Start of Dataset

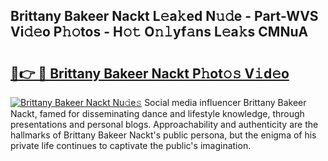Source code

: ## Brittany Bakeer Nackt L𝚎a𝚔ed N𝚞𝚍e - Part-WVS Vi𝚍𝚎o P𝚑𝚘tos - H𝚘𝚝 O𝚗𝚕yf𝚊ns L𝚎a𝚔s CMNuA

# <h2><a href="http://kf15x5.oniu.top/?m=Brittany+Bakeer+Nackt">🔗👉 🔴 Brittany Bakeer Nackt P𝚑ot𝚘𝚜 V𝚒d𝚎o</a></h2>

[![Brittany Bakeer Nackt Nu𝚍e𝚜](https://i.imgur.com/0qMVB7G.gif)](http://kf15x5.oniu.top/?m=Brittany+Bakeer+Nackt)
Social media influencer Brittany Bakeer Nackt, famed for disseminating dance and lifestyle knowledge, through presentations and personal blogs. Approachability and authenticity are the hallmarks of Brittany Bakeer Nackt's public persona, but the enigma of his private life continues to captivate the public's imagination.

End of Dataset

Task item
Images in the records should not be copied. Repeat all the rest exactly.

Task answer
Source code

: ## Brittany Bakeer Nackt L𝚎a𝚔ed N𝚞𝚍e - Part-WVS Vi𝚍𝚎o P𝚑𝚘tos - H𝚘𝚝 O𝚗𝚕yf𝚊ns L𝚎a𝚔s CMNuA

# <h2><a href="http://kf15x5.oniu.top/?m=Brittany+Bakeer+Nackt">🔗👉 🔴 Brittany Bakeer Nackt P𝚑ot𝚘𝚜 V𝚒d𝚎o</a></h2>

[![Brittany Bakeer Nackt Nu𝚍e𝚜](https://i.imgur.com/0qMVB7G.gif)](http://kf15x5.oniu.top/?m=Brittany+Bakeer+Nackt)
Social media influencer Brittany Bakeer Nackt, famed for disseminating dance and lifestyle knowledge, through presentations and personal blogs. Approachability and authenticity are the hallmarks of Brittany Bakeer Nackt's public persona, but the enigma of his private life continues to captivate the public's imagination.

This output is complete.